This project aims to develop a machine learning model using Support Vector Machine (SVM) for calling Copy Number Variations (CNVs) in human genomes. CNVs, significant in genetic research and medicine, involve segments of the genome that have been either deleted or duplicated. Accurate detection and classification of CNVs are crucial for understanding genetic variations, diagnosing genetic diseases, and advancing personalized medicine.
- Primary Goal: Develop an SVM model to efficiently and accurately identify CNVs from genomic data.
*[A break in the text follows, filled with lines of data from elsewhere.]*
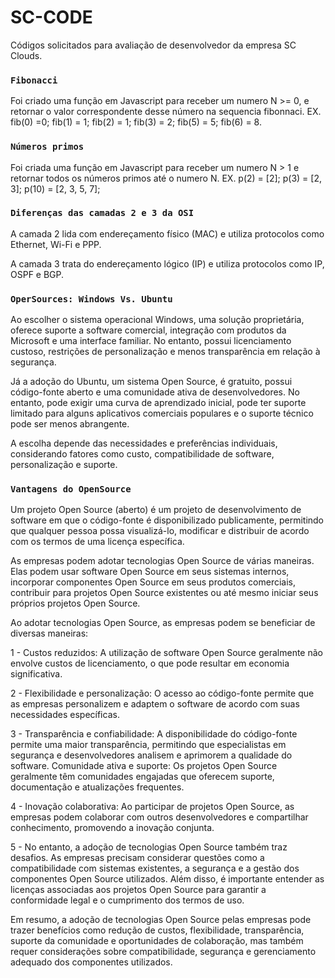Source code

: # SC-CODE

Códigos solicitados para avaliação de desenvolvedor da empresa SC Clouds.

### `Fibonacci`

Foi criado uma função em Javascript para receber um numero N >= 0, e retornar o valor correspondente desse número na sequencia fibonnaci.
EX. fib(0) =0; fib(1) = 1; fib(2) = 1; fib(3) = 2; fib(5) = 5; fib(6) = 8.

### `Números primos` 
Foi criada uma função em Javascript para receber um numero N > 1 e retornar todos os números primos até o numero N.
EX. p(2) = [2]; p(3) = [2, 3]; p(10) = [2, 3, 5, 7];

### `Diferenças das camadas 2 e 3 da OSI`

A camada 2 lida com endereçamento físico (MAC) e utiliza protocolos como Ethernet, Wi-Fi e PPP.

A camada 3 trata do endereçamento lógico (IP) e utiliza protocolos como IP, OSPF e BGP.


### `OperSources: Windows Vs. Ubuntu`


Ao escolher o sistema operacional Windows, uma solução proprietária, oferece suporte a software comercial, integração com produtos da Microsoft e uma interface familiar. No entanto, possui licenciamento custoso, restrições de personalização e menos transparência em relação à segurança.

Já a adoção do Ubuntu, um sistema Open Source, é gratuito, possui código-fonte aberto e uma comunidade ativa de desenvolvedores. No entanto, pode exigir uma curva de aprendizado inicial, pode ter suporte limitado para alguns aplicativos comerciais populares e o suporte técnico pode ser menos abrangente.

A escolha depende das necessidades e preferências individuais, considerando fatores como custo, compatibilidade de software, personalização e suporte.

### `Vantagens do OpenSource`

Um projeto Open Source (aberto) é um projeto de desenvolvimento de software em que o código-fonte é disponibilizado publicamente, permitindo que qualquer pessoa possa visualizá-lo, modificar e distribuir de acordo com os termos de uma licença específica.

As empresas podem adotar tecnologias Open Source de várias maneiras. Elas podem usar software Open Source em seus sistemas internos, incorporar componentes Open Source em seus produtos comerciais, contribuir para projetos Open Source existentes ou até mesmo iniciar seus próprios projetos Open Source.

Ao adotar tecnologias Open Source, as empresas podem se beneficiar de diversas maneiras:

1 - Custos reduzidos: A utilização de software Open Source geralmente não envolve custos de licenciamento, o que pode resultar em economia significativa.

2 - Flexibilidade e personalização: O acesso ao código-fonte permite que as empresas personalizem e adaptem o software de acordo com suas necessidades específicas.

3 - Transparência e confiabilidade: A disponibilidade do código-fonte permite uma maior transparência, permitindo que especialistas em segurança e desenvolvedores analisem e aprimorem a qualidade do software.
Comunidade ativa e suporte: Os projetos Open Source geralmente têm comunidades engajadas que oferecem suporte, documentação e atualizações frequentes.

4 - Inovação colaborativa: Ao participar de projetos Open Source, as empresas podem colaborar com outros desenvolvedores e compartilhar conhecimento, promovendo a inovação conjunta.

5 - No entanto, a adoção de tecnologias Open Source também traz desafios. As empresas precisam considerar questões como a compatibilidade com sistemas existentes, a segurança e a gestão dos componentes Open Source utilizados. Além disso, é importante entender as licenças associadas aos projetos Open Source para garantir a conformidade legal e o cumprimento dos termos de uso.

Em resumo, a adoção de tecnologias Open Source pelas empresas pode trazer benefícios como redução de custos, flexibilidade, transparência, suporte da comunidade e oportunidades de colaboração, mas também requer considerações sobre compatibilidade, segurança e gerenciamento adequado dos componentes utilizados.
- Significance: Enhance the understanding of genetic variations and contribute to the field of genetic disorder diagnosis and personalized medicine.
- Performance Criteria: The model must demonstrate high accuracy, precision, recall, and F1-score.
- Data Sources: Genomic markers indicative of CNVs, using 10 genomes from the Human Pangenome Research Consortium.
- Ground Truth: A hidden Markov model based CNV caller (
hmcnc) provided the ground truth set for training. - Initial Processing: Libraries such as
csv,numpy,pandas,matplotlib.pyplot,seaborn, andjoblibwere used for data manipulation and visualization. - Feature Engineering:
- Encoding chromosome numbers and aggregating data for meaningful feature formation.
- Expanding certain columns to capture nuanced information indicative of CNVs.
- Data Transformation:
- Scaling features for optimal SVM performance.
- PCA Visualization: Applied to understand variance in high-dimensional data.
- t-SNE and UMAP Visualization: Used for observing clustering patterns in genomic data.
- Model Choice: SVM with RBF kernel.
- Data Splitting: Dataset divided into training and test sets.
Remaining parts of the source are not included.